Nel caso di questa installazione sulla Grande Muraglia il confine è al tempo stesso
naturale e artificiale, difensivo e naturale.
Per me è comunque soprattutto un pretesto per trovare una linea che non devo
tracciare, ma che qualcuno o qualcosa ha già tracciato.
In questo caso, nel caso della Grande Muraglia, si tratta di un confine eccelso,
pieno di storia e di di memoria.
E' il Confine per eccellenza, la più grande opera monumentale conosciuta che
sia stata mai stata concepita per delimitare un Impero.

Ma la grande muraglia è soprattutto, nell'immaginazione della mia infanzia
come forse in quelli di ogni bambino occidentale, il confine mitico, il confine
più lontano che si possa immaginare e che solo nel sogno si può raggiungere.
Il fatto di essere qui e poter realizzare sulla Grande Muraglia una mia opera
è quindi, innanzitutto, l'appagamento di un desiderio, la piena realizzazione
di un sogno nel mio percorso di artista.

La Grande Muraglia è anche, al di là di ogni conflitto che ogni confine anche
politico può generare, un luogo di pace, un luogo pubblico, in cui le persone
si possono incontrare, guardarsi a vicenda e forse salutarsi malgrado non si
conoscano.
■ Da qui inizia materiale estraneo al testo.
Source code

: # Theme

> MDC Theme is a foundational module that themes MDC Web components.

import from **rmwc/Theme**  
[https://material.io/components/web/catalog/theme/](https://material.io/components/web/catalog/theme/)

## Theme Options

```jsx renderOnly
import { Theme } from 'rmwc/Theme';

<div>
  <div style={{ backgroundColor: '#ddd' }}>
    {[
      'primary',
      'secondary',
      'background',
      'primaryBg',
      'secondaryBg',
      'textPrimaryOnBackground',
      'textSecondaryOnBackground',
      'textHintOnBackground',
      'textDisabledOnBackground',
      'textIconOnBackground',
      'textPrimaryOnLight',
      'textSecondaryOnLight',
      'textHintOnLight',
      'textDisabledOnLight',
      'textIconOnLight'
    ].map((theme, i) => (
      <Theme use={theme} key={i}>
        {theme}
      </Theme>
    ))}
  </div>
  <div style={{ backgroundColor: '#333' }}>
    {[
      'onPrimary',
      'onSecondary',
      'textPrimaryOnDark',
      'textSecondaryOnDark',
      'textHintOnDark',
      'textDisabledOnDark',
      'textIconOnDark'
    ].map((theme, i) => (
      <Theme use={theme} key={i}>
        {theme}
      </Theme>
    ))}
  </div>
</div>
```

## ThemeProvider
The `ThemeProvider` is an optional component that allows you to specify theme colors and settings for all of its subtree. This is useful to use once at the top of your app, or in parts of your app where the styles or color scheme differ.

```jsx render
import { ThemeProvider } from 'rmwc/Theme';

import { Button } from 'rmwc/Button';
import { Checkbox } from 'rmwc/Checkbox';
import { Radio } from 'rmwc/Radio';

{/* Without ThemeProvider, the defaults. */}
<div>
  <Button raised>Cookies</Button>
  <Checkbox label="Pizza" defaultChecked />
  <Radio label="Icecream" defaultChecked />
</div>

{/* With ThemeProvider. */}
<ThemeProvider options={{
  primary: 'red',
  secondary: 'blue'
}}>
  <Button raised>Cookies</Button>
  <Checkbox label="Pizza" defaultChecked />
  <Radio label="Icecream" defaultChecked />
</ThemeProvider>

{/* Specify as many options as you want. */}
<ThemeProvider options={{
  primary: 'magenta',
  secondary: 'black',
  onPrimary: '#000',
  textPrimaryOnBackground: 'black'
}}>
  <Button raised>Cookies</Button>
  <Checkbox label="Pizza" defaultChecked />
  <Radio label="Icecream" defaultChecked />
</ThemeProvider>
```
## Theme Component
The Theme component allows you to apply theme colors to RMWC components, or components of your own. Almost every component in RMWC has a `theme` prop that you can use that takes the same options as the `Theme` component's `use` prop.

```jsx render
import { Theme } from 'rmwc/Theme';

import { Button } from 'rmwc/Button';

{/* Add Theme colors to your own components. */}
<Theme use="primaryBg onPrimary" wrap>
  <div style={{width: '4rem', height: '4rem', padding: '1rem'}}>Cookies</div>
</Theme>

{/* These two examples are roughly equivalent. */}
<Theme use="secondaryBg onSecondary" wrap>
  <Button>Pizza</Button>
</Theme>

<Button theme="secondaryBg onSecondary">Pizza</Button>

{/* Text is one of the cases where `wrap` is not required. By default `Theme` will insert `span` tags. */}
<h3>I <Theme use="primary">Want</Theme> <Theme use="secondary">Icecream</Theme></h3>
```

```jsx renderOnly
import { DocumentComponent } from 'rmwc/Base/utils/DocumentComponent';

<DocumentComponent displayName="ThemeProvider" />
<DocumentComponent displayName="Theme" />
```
E questo è ancora più vero oggi quando i confini sono cambiati.

Il suono che le arpe producono non fa altro che sottolineare la natura di
confine della Grande Muraglia rendendola anche un confine sonoro.

Il materiale che ho utilizzato per la costruzione delle arpe è in gran parte bambù
perché è un materiale naturale, proprio di questo luogo e di questo paesaggio.
Personalmente non gli attribuisco un particolare senso simbolico, saranno i visitatori,
inevitabilmente, ad attribuirglielo.

Una cosa che mi ha sorpreso e arricchito allo stesso tempo è stata la
consapevolezza della natura del vento che fa suonare le arpe, un vento diverso
da quello che ho imparato a conoscere in Italia.
Questa consapevolezza mi ha portato all'acquisizione di una nuova
sensibilità che senz'altro modificherà in qualche modo la mia ricerca.
Ed è soprattutto per questo che ringrazio ancora tutti coloro che hanno
reso possibile la realizzazione di questa mia opera.